Circulating microRNAs

Several studies focused on the modulation of blood circulating microRNA levels after dietary interventions, comparing the effects of different dietary plans, with variable proportions of macronutrients.

Hess et al., evaluated the expression of selected serum microRNAs associated with obesity and MS in obese and overweight patients (n = 85), before and after a 12-week hypocaloric diet. The dietary intervention consisted of a 500 kcal/day restriction and a baseline randomization to fibre supplements or placebo. Circulating levels of miR-222-3p significantly increased after weight loss, while miR-122-5p and miR-193a-5p were reduced.
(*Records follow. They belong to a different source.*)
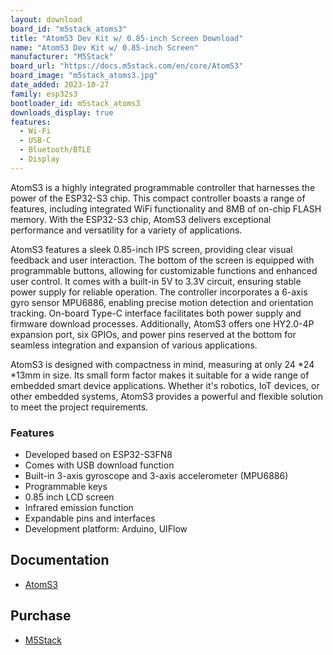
 ```yaml
---
layout: download
board_id: "m5stack_atoms3"
title: "AtomS3 Dev Kit w/ 0.85-inch Screen Download"
name: "AtomS3 Dev Kit w/ 0.85-inch Screen"
manufacturer: "M5Stack"
board_url: "https://docs.m5stack.com/en/core/AtomS3"
board_image: "m5stack_atoms3.jpg"
date_added: 2023-10-27
family: esp32s3
bootloader_id: m5stack_atoms3
downloads_display: true
features:
  - Wi-Fi
  - USB-C
  - Bluetooth/BTLE
  - Display
---
```


AtomS3 is a highly integrated programmable controller that harnesses the power of the ESP32-S3 chip. This compact controller boasts a range of features, including integrated WiFi functionality and 8MB of on-chip FLASH memory. With the ESP32-S3 chip, AtomS3 delivers exceptional performance and versatility for a variety of applications.

AtomS3 features a sleek 0.85-inch IPS screen, providing clear visual feedback and user interaction. The bottom of the screen is equipped with programmable buttons, allowing for customizable functions and enhanced user control. It comes with a built-in 5V to 3.3V circuit, ensuring stable power supply for reliable operation. The controller incorporates a 6-axis gyro sensor MPU6886, enabling precise motion detection and orientation tracking. On-board Type-C interface facilitates both power supply and firmware download processes. Additionally, AtomS3 offers one HY2.0-4P expansion port, six GPIOs, and power pins reserved at the bottom for seamless integration and expansion of various applications.

AtomS3 is designed with compactness in mind, measuring at only 24 *24 *13mm in size. Its small form factor makes it suitable for a wide range of embedded smart device applications. Whether it's robotics, IoT devices, or other embedded systems, AtomS3 provides a powerful and flexible solution to meet the project requirements.

### Features

- Developed based on ESP32-S3FN8
- Comes with USB download function
- Built-in 3-axis gyroscope and 3-axis accelerometer (MPU6886)
- Programmable keys
- 0.85 inch LCD screen
- Infrared emission function
- Expandable pins and interfaces
- Development platform: Arduino, UIFlow

## Documentation

* [AtomS3](https://docs.m5stack.com/en/core/AtomS3)

## Purchase

* [M5Stack](https://shop.m5stack.com/products/atoms3-dev-kit-w-0-85-inch-screen) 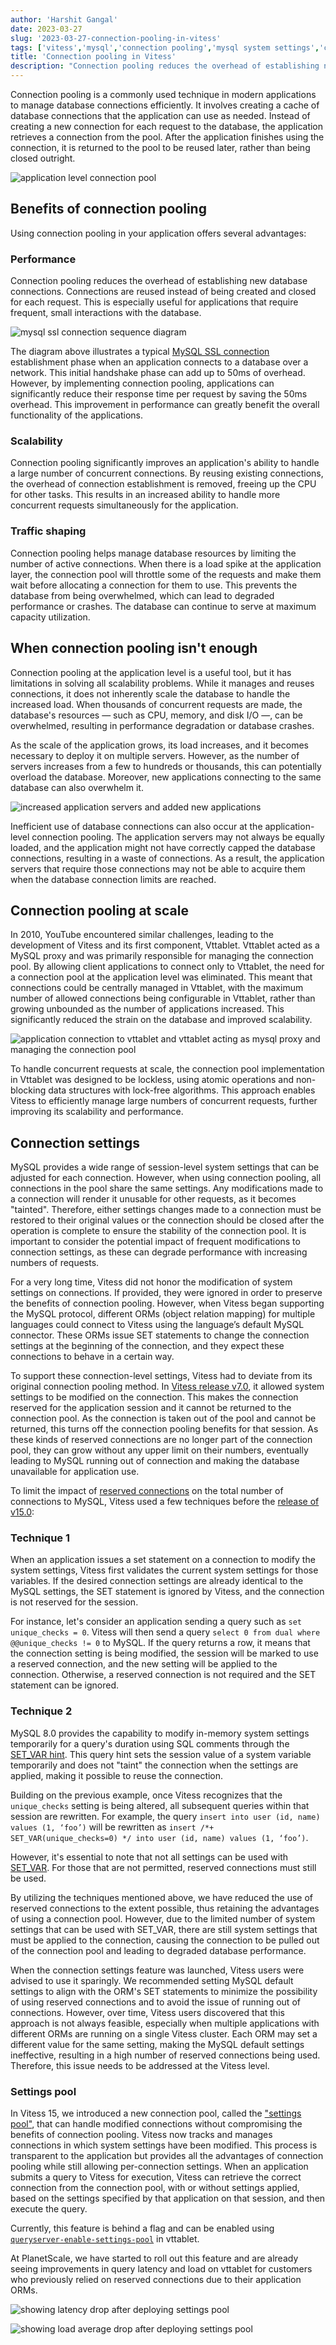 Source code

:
 ```yaml
---
author: 'Harshit Gangal'
date: 2023-03-27
slug: '2023-03-27-connection-pooling-in-vitess'
tags: ['vitess','mysql','connection pooling','mysql system settings','connection pool']
title: 'Connection pooling in Vitess'
description: "Connection pooling reduces the overhead of establishing new database connections."
---
```


Connection pooling is a commonly used technique in modern applications to manage database connections efficiently. It involves creating a cache of database connections that the application can use as needed. Instead of creating a new connection for each request to the database, the application retrieves a connection from the pool. After the application finishes using the connection, it is returned to the pool to be reused later, rather than being closed outright.

![application level connection pool](/files/2023-03-27-connection-pooling-in-vitess/connections-and-pools.png)

## Benefits of connection pooling

Using connection pooling in your application offers several advantages:

### Performance

Connection pooling reduces the overhead of establishing new database connections. Connections are reused instead of being created and closed for each request. This is especially useful for applications that require frequent, small interactions with the database.

![mysql ssl connection sequence diagram](/files/2023-03-27-connection-pooling-in-vitess/mysql-ssl-connection.png)

The diagram above illustrates a typical [MySQL SSL connection](https://dev.mysql.com/doc/dev/mysql-server/latest/page_protocol_connection_phase.html#sect_protocol_connection_phase_initial_handshake) establishment phase when an application connects to a database over a network. This initial handshake phase can add up to 50ms of overhead. However, by implementing connection pooling, applications can significantly reduce their response time per request by saving the 50ms overhead. This improvement in performance can greatly benefit the overall functionality of the applications.

### Scalability

Connection pooling significantly improves an application's ability to handle a large number of concurrent connections. By reusing existing connections, the overhead of connection establishment is removed, freeing up the CPU for other tasks. This results in an increased ability to handle more concurrent requests simultaneously for the application.

### Traffic shaping

Connection pooling helps manage database resources by limiting the number of active connections. When there is a load spike at the application layer, the connection pool will throttle some of the requests and make them wait before allocating a connection for them to use. This prevents the database from being overwhelmed, which can lead to degraded performance or crashes. The database can continue to serve at maximum capacity utilization.

## When connection pooling isn't enough

Connection pooling at the application level is a useful tool, but it has limitations in solving all scalability problems. While it manages and reuses connections, it does not inherently scale the database to handle the increased load. When thousands of concurrent requests are made, the database's resources &mdash; such as CPU, memory, and disk I/O &mdash;, can be overwhelmed, resulting in performance degradation or database crashes.

As the scale of the application grows, its load increases, and it becomes necessary to deploy it on multiple servers. However, as the number of servers increases from a few to hundreds or thousands, this can potentially overload the database. Moreover, new applications connecting to the same database can also overwhelm it.

![increased application servers and added new applications](/files/2023-03-27-connection-pooling-in-vitess/scaling-and-adding-applications.png)

Inefficient use of database connections can also occur at the application-level connection pooling. The application servers may not always be equally loaded, and the application might not have correctly capped the database connections, resulting in a waste of connections. As a result, the application servers that require those connections may not be able to acquire them when the database connection limits are reached.

## Connection pooling at scale

In 2010, YouTube encountered similar challenges, leading to the development of Vitess and its first component, Vttablet. Vttablet acted as a MySQL proxy and was primarily responsible for managing the connection pool. By allowing client applications to connect only to Vttablet, the need for a connection pool at the application level was eliminated. This meant that connections could be centrally managed in Vttablet, with the maximum number of allowed connections being configurable in Vttablet, rather than growing unbounded as the number of applications increased. This significantly reduced the strain on the database and improved scalability.

![application connection to vttablet and vttablet acting as mysql proxy and managing the connection pool](/files/2023-03-27-connection-pooling-in-vitess/vttablet-pool.png)

To handle concurrent requests at scale, the connection pool implementation in Vttablet was designed to be lockless, using atomic operations and non-blocking data structures with lock-free algorithms. This approach enables Vitess to efficiently manage large numbers of concurrent requests, further improving its scalability and performance.

## Connection settings

MySQL provides a wide range of session-level system settings that can be adjusted for each connection. However, when using connection pooling, all connections in the pool share the same settings. Any modifications made to a connection will render it unusable for other requests, as it becomes "tainted". Therefore, either settings changes made to a connection must be restored to their original values or the connection should be closed after the operation is complete to ensure the stability of the connection pool. It is important to consider the potential impact of frequent modifications to connection settings, as these can degrade performance with increasing numbers of requests.

For a very long time, Vitess did not honor the modification of system settings on connections. If provided, they were ignored in order to preserve the benefits of connection pooling. However, when Vitess began supporting the MySQL protocol, different ORMs (object relation mapping) for multiple languages could connect to Vitess using the language’s default MySQL connector. These ORMs issue SET statements to change the connection settings at the beginning of the connection, and they expect these connections to behave in a certain way.

To support these connection-level settings, Vitess had to deviate from its original connection pooling method. In [Vitess release v7.0](https://planetscale.com/blog/announcing-vitess-7), it allowed system settings to be modified on the connection. This makes the connection reserved for the application session and it cannot be returned to the connection pool. As the connection is taken out of the pool and cannot be returned, this turns off the connection pooling benefits for that session. As these kinds of reserved connections are no longer part of the connection pool, they can grow without any upper limit on their numbers, eventually leading to MySQL running out of connection and making the database unavailable for application use.

To limit the impact of [reserved connections](https://vitess.io/docs/16.0/reference/query-serving/reserved-conn/) on the total number of connections to MySQL, Vitess used a few techniques before the [release of v15.0](https://planetscale.com/blog/announcing-vitess-15):

### Technique 1

When an application issues a set statement on a connection to modify the system settings, Vitess first validates the current system settings for those variables. If the desired connection settings are already identical to the MySQL settings, the SET statement is ignored by Vitess, and the connection is not reserved for the session.

For instance, let's consider an application sending a query such as `set unique_checks = 0`. Vitess will then send a query `select 0 from dual where @@unique_checks != 0` to MySQL. If the query returns a row, it means that the connection setting is being modified, the session will be marked to use a reserved connection, and the new setting will be applied to the connection. Otherwise, a reserved connection is not required and the SET statement can be ignored.

### Technique 2

MySQL 8.0 provides the capability to modify in-memory system settings temporarily for a query's duration using SQL comments through the [SET_VAR hint](https://dev.mysql.com/doc/refman/8.0/en/optimizer-hints.html#optimizer-hints-set-var). This query hint sets the session value of a system variable temporarily and does not "taint" the connection when the settings are applied, making it possible to reuse the connection.

Building on the previous example, once Vitess recognizes that the `unique_checks` setting is being altered, all subsequent queries within that session are rewritten. For example, the query `insert into user (id, name) values (1, ‘foo’)` will be rewritten as `insert /*+ SET_VAR(unique_checks=0) */ into user (id, name) values (1, ‘foo’)`.

However, it's essential to note that not all settings can be used with [SET_VAR](https://dev.mysql.com/doc/refman/8.0/en/server-system-variables.html). For those that are not permitted, reserved connections must still be used.

By utilizing the techniques mentioned above, we have reduced the use of reserved connections to the extent possible, thus retaining the advantages of using a connection pool. However, due to the limited number of system settings that can be used with SET_VAR, there are still system settings that must be applied to the connection, causing the connection to be pulled out of the connection pool and leading to degraded database performance.

When the connection settings feature was launched, Vitess users were advised to use it sparingly. We recommended setting MySQL default settings to align with the ORM's SET statements to minimize the possibility of using reserved connections and to avoid the issue of running out of connections. However, over time, Vitess users discovered that this approach is not always feasible, especially when multiple applications with different ORMs are running on a single Vitess cluster. Each ORM may set a different value for the same setting, making the MySQL default settings ineffective, resulting in a high number of reserved connections being used. Therefore, this issue needs to be addressed at the Vitess level.

### Settings pool

In Vitess 15, we introduced a new connection pool, called the ["settings pool"](https://vitess.io/docs/15.0/reference/query-serving/reserved-conn/#settings-pool-and-reserved-connections), that can handle modified connections without compromising the benefits of connection pooling. Vitess now tracks and manages connections in which system settings have been modified. This process is transparent to the application but provides all the advantages of connection pooling while still allowing per-connection settings. When an application submits a query to Vitess for execution, Vitess can retrieve the correct connection from the connection pool, with or without settings applied, based on the settings specified by that application on that session, and then execute the query.

Currently, this feature is behind a flag and can be enabled using [`queryserver-enable-settings-pool`](https://vitess.io/docs/15.0/reference/features/connection-pools/#vttablet-settings-pool) in vttablet.

At PlanetScale, we have started to roll out this feature and are already seeing improvements in query latency and load on vttablet for customers who previously relied on reserved connections due to their application ORMs.

![showing latency drop after deploying settings pool](/files/2023-03-27-connection-pooling-in-vitess/query-latency-and-load-1.png)

![showing load average drop after deploying settings pool](/files/2023-03-27-connection-pooling-in-vitess/query-latency-and-load-2.png)
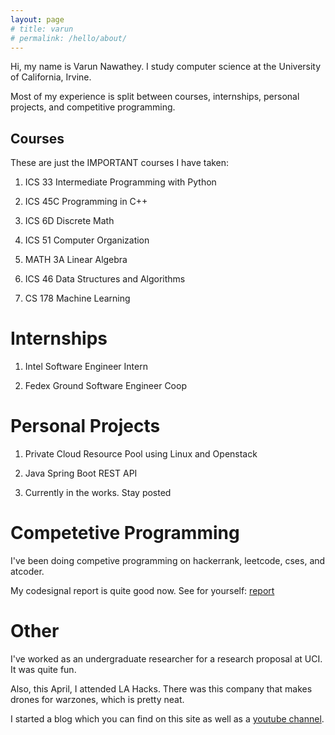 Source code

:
 ```yaml
---
layout: page
# title: varun
# permalink: /hello/about/
---
```


Hi, my name is Varun Nawathey. I study computer science at the University of California, Irvine.

Most of my experience is split between courses, internships, personal projects, and competitive programming.



## Courses

These are just the IMPORTANT courses I have taken:

1. ICS 33		Intermediate Programming with Python

2. ICS 45C		Programming in C++

3. ICS 6D		Discrete Math

4. ICS 51		Computer Organization

5. MATH 3A		Linear Algebra

6. ICS 46		Data Structures and Algorithms

7. CS 178		Machine Learning



# Internships

1. Intel		Software Engineer Intern

2. Fedex Ground		Software Engineer Coop



# Personal Projects

1. Private Cloud Resource Pool using Linux and Openstack
2. Java Spring Boot REST API

3. Currently in the works. Stay posted



# Competetive Programming

I've been doing competive programming on hackerrank, leetcode, cses, and atcoder.

My codesignal report is quite good now. See for yourself:
[report](a)

# Other

I've worked as an undergraduate researcher for a research proposal at UCI. It was quite fun.

Also, this April, I attended LA Hacks. There was this company that makes drones for warzones, which is pretty neat.

I started a blog which you can find on this site as well as a [youtube channel](b).

[a]: https://app.codesignal.com/evaluation-result/YX2cpBpgifYv9LjE6?accessToken=8xYonWqgz42msHsYF-irrjtBPsq5q8p74RJoqYacA9
[b]: https://www.youtube.com/channel/UCYyaD89QqfCwwZ-RYG0W8aQ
At baseline, the concentrations of miR-122-5p and miR-193a-5p were higher in the presence of MS and positively correlated with markers of insulin resistance and body composition, such as HOMA-IR (homeostasis model assessment of insulin resistance), waist circumference and visceral fat mass [65]. Notably, the up-regulation of circulating miR-122-5p has been linked to NAFLD and its reduction after weight loss could therefore reflect an improvement in liver health [66]. As miR-122-5p and miR-193a-5p correlated with insulin resistance parameters, their reduction after intervention might mirror an improvement in glucose metabolism as well. MiR-222-3p has been previously linked to T2D and gestational diabetes (GDM), although its role in regulating glucose metabolism has yet to be elucidated [67-69]. Overall, these results suggest that specific microRNA patterns of expression might hallmark metabolically unhealthy obesity.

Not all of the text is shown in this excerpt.